Box Culverts Used for Utah Emergency Water Restoration Project
Box culverts help to reconfigure the canal systems in Logan, Utah
Special precast box culverts were used for one of the most significant segments of the $25.8 million emergency water restoration project, designated by the NRCS, known as the Cache Water Restoration Project (CWRP). The CWRP project involved the reconstruction and improvement of approximately 6 miles of mostly open, unlined channels that make up the Logan and Northern, as well as the Hyde Park and Smithfield canals. The project incorporated new precast pipeline, box culverts, a section of pressurized pipe, metering systems, turn-outs, head gates and improved maintenance access.
CWRP is the result of a fatal landslide in 2009 that killed three people living in a home below an irrigation canal that hugged a steep hillside in Logan, Utah. The tragedy prompted a total reconfiguration of the canal systems. It has been a three-year process to reconfigure the canals, meaning shareholders and farmers along the waterways have gone without water since the breach. These canals are the heart of the community’s economy and culinary water security, their lifeblood. The new improvements to the canals will deliver water more safely and efficiently to the many shareholders that include a range of individual, agricultural and institutional users.
With irrigation water restored to the canals by May of 2013, the Cache Water Restoration Project included many features, but the canyon section of the project needed repair to alleviate the leakage in the steep canyon. One of the key components of the project was designing the piping for the open channel section of Logan Canyon. There was uncertainty about fitting a precast, reinforced concrete box culvert into the existing canal section. This section of the canal, constructed over 100 years ago, was basically carved into the cliffs along canyon. At its widest, the open canal was approximately 14 ft wide with steep cliffs rising above the canal and sharp drop-offs to the state highway below. After considerable investigation, the project designers decided on precast box culvert to solve part of the problem.

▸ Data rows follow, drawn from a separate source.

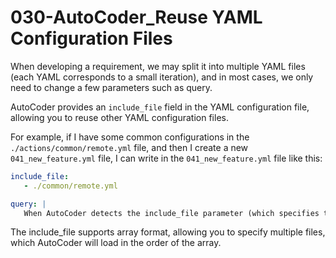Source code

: # 030-AutoCoder_Reuse YAML Configuration Files

When developing a requirement, we may split it into multiple YAML files (each YAML corresponds to a small iteration), and in most cases, we only need to change a few parameters such as query.

AutoCoder provides an `include_file` field in the YAML configuration file, allowing you to reuse other YAML configuration files.

For example, if I have some common configurations in the `./actions/common/remote.yml` file, and then I create a new `041_new_feature.yml` file, I can write in the `041_new_feature.yml` file like this:

```yaml
include_file: 
   - ./common/remote.yml

query: |   
   When AutoCoder detects the include_file parameter (which specifies the paths of the files to include, supporting YAML array format), it automatically loads this parameter and merges it into the args. Note that there may be recursive scenarios, with a maximum recursion depth of 10.
```

The include_file supports array format, allowing you to specify multiple files, which AutoCoder will load in the order of the array.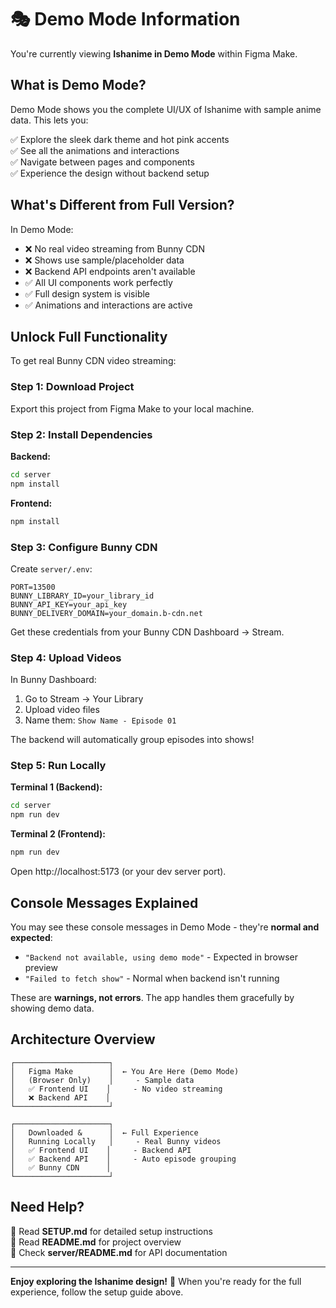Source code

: # 🎭 Demo Mode Information

You're currently viewing **Ishanime in Demo Mode** within Figma Make.

## What is Demo Mode?

Demo Mode shows you the complete UI/UX of Ishanime with sample anime data. This lets you:

✅ Explore the sleek dark theme and hot pink accents  
✅ See all the animations and interactions  
✅ Navigate between pages and components  
✅ Experience the design without backend setup  

## What's Different from Full Version?

In Demo Mode:
- ❌ No real video streaming from Bunny CDN
- ❌ Shows use sample/placeholder data
- ❌ Backend API endpoints aren't available
- ✅ All UI components work perfectly
- ✅ Full design system is visible
- ✅ Animations and interactions are active

## Unlock Full Functionality

To get real Bunny CDN video streaming:

### Step 1: Download Project
Export this project from Figma Make to your local machine.

### Step 2: Install Dependencies

**Backend:**
```bash
cd server
npm install
```

**Frontend:**
```bash
npm install
```

### Step 3: Configure Bunny CDN

Create `server/.env`:
```env
PORT=13500
BUNNY_LIBRARY_ID=your_library_id
BUNNY_API_KEY=your_api_key
BUNNY_DELIVERY_DOMAIN=your_domain.b-cdn.net
```

Get these credentials from your Bunny CDN Dashboard → Stream.

### Step 4: Upload Videos

In Bunny Dashboard:
1. Go to Stream → Your Library
2. Upload video files
3. Name them: `Show Name - Episode 01`

The backend will automatically group episodes into shows!

### Step 5: Run Locally

**Terminal 1 (Backend):**
```bash
cd server
npm run dev
```

**Terminal 2 (Frontend):**
```bash
npm run dev
```

Open http://localhost:5173 (or your dev server port).

## Console Messages Explained

You may see these console messages in Demo Mode - they're **normal and expected**:

- `"Backend not available, using demo mode"` - Expected in browser preview
- `"Failed to fetch show"` - Normal when backend isn't running

These are **warnings, not errors**. The app handles them gracefully by showing demo data.

## Architecture Overview

```
┌─────────────────────┐
│   Figma Make        │  ← You Are Here (Demo Mode)
│   (Browser Only)    │     - Sample data
│   ✅ Frontend UI    │     - No video streaming
│   ❌ Backend API    │
└─────────────────────┘

┌─────────────────────┐
│   Downloaded &      │  ← Full Experience
│   Running Locally   │     - Real Bunny videos
│   ✅ Frontend UI    │     - Backend API
│   ✅ Backend API    │     - Auto episode grouping
│   ✅ Bunny CDN      │
└─────────────────────┘
```

## Need Help?

📖 Read **SETUP.md** for detailed setup instructions  
📖 Read **README.md** for project overview  
📖 Check **server/README.md** for API documentation  

---

**Enjoy exploring the Ishanime design!** 💖
When you're ready for the full experience, follow the setup guide above.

Oldcastle Precast was contracted to supply approximately 10,000 linear ft of specially designed, precast concrete box culvert and precast pipe that was used in the upper portions of the canal project. Of this nearly 4,300 ft of precast box culvert was used (some 5 x 5 ft and some 6 x 5 ft to match the hydraulics of the canal) for the Logan Canyon section.
To fit the numerous curves in the canal alignment, beveled precast box culverts were designed in ½-in. increments with bevels ranging from ½ inch to 8 inches. The bevels had to be specifically designed as “curve to the left” or “curve to the right” and each piece of box culvert had to be numbered and installed in a series so that the box culvert did not deviate from the alignment. After emerging from Logan Canyon, the water is transferred from the box culvert to a 66-in. concrete pipeline that heads north.
Whitaker Construction installed each section so that the inner joint gap measured ½-in. Once the alignment was established, the installation progressed rapidly with the contractor averaging over 15 sections per day. This was a record rate of installation when considering winter conditions and that only one access to the upper section of the project existed, so the box culvert and its bedding materials had to be transported 3,000 ft along the canal at the start of the section.
The box culvert was backfilled with 6 in. of road base to provide for a maintenance access road and a recreational trail. The top of the box culvert is now gated at both ends and can be used for maintenance as well as access by the U. S. Forest Service.